What this task involves: Which lines below contain the word "newenvironment"? Copy each one.

[Source texts of formatted documents]

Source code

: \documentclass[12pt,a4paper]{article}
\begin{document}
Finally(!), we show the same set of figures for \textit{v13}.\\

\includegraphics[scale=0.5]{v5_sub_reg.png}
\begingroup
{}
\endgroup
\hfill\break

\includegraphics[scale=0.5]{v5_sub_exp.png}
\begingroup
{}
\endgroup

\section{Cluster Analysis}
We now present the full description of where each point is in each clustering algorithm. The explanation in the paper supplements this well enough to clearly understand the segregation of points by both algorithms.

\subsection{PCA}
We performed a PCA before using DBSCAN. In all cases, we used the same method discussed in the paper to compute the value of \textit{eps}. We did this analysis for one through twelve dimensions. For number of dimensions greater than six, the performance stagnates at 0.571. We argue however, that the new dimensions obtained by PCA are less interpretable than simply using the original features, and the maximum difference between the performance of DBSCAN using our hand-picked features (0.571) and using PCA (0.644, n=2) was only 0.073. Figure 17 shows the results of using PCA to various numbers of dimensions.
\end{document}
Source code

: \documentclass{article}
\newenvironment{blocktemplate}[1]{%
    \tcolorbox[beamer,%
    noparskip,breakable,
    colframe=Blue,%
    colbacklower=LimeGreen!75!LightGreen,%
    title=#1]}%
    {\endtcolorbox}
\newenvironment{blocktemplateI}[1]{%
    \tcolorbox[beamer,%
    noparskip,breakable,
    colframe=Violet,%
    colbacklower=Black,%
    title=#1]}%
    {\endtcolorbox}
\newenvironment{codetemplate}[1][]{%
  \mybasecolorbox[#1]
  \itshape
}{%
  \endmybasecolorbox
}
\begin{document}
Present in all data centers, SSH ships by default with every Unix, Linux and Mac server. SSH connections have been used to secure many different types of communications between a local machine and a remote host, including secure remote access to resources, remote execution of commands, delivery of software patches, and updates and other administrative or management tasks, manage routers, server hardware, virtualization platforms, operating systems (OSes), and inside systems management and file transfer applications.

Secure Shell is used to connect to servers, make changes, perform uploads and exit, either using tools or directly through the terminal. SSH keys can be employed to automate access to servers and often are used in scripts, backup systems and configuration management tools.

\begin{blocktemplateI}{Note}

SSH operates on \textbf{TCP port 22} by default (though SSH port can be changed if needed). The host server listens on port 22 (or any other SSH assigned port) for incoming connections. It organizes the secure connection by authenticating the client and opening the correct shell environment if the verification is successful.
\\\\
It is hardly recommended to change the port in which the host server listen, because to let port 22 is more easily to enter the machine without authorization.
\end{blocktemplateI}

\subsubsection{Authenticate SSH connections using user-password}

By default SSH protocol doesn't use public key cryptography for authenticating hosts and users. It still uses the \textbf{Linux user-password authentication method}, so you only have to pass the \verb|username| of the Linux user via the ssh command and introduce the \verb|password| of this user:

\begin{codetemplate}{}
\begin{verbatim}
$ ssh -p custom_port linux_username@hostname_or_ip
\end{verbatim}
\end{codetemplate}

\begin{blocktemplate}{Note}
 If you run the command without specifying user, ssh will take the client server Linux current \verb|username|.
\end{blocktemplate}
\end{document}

Answer to the problem:
\newenvironment{blocktemplate}[1]{%
\newenvironment{blocktemplateI}[1]{%
\newenvironment{codetemplate}[1][]{%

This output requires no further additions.